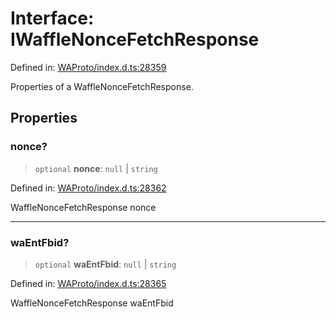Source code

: # Interface: IWaffleNonceFetchResponse

Defined in: [WAProto/index.d.ts:28359](https://github.com/Fokusdotid/Baileys/blob/abcb8d9f2160683543784d4a7641ec0f8c55ed7e/WAProto/index.d.ts#L28359)

Properties of a WaffleNonceFetchResponse.

## Properties

### nonce?

> `optional` **nonce**: `null` \| `string`

Defined in: [WAProto/index.d.ts:28362](https://github.com/Fokusdotid/Baileys/blob/abcb8d9f2160683543784d4a7641ec0f8c55ed7e/WAProto/index.d.ts#L28362)

WaffleNonceFetchResponse nonce

***

### waEntFbid?

> `optional` **waEntFbid**: `null` \| `string`

Defined in: [WAProto/index.d.ts:28365](https://github.com/Fokusdotid/Baileys/blob/abcb8d9f2160683543784d4a7641ec0f8c55ed7e/WAProto/index.d.ts#L28365)

WaffleNonceFetchResponse waEntFbid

····················

The answer must be an exact reproduction of the records, with every picture left out.

Source code

: # Interface: IWaffleNonceFetchResponse

Defined in: [WAProto/index.d.ts:28359](https://github.com/Fokusdotid/Baileys/blob/abcb8d9f2160683543784d4a7641ec0f8c55ed7e/WAProto/index.d.ts#L28359)

Properties of a WaffleNonceFetchResponse.

## Properties

### nonce?

> `optional` **nonce**: `null` \| `string`

Defined in: [WAProto/index.d.ts:28362](https://github.com/Fokusdotid/Baileys/blob/abcb8d9f2160683543784d4a7641ec0f8c55ed7e/WAProto/index.d.ts#L28362)

WaffleNonceFetchResponse nonce

***

### waEntFbid?

> `optional` **waEntFbid**: `null` \| `string`

Defined in: [WAProto/index.d.ts:28365](https://github.com/Fokusdotid/Baileys/blob/abcb8d9f2160683543784d4a7641ec0f8c55ed7e/WAProto/index.d.ts#L28365)

WaffleNonceFetchResponse waEntFbid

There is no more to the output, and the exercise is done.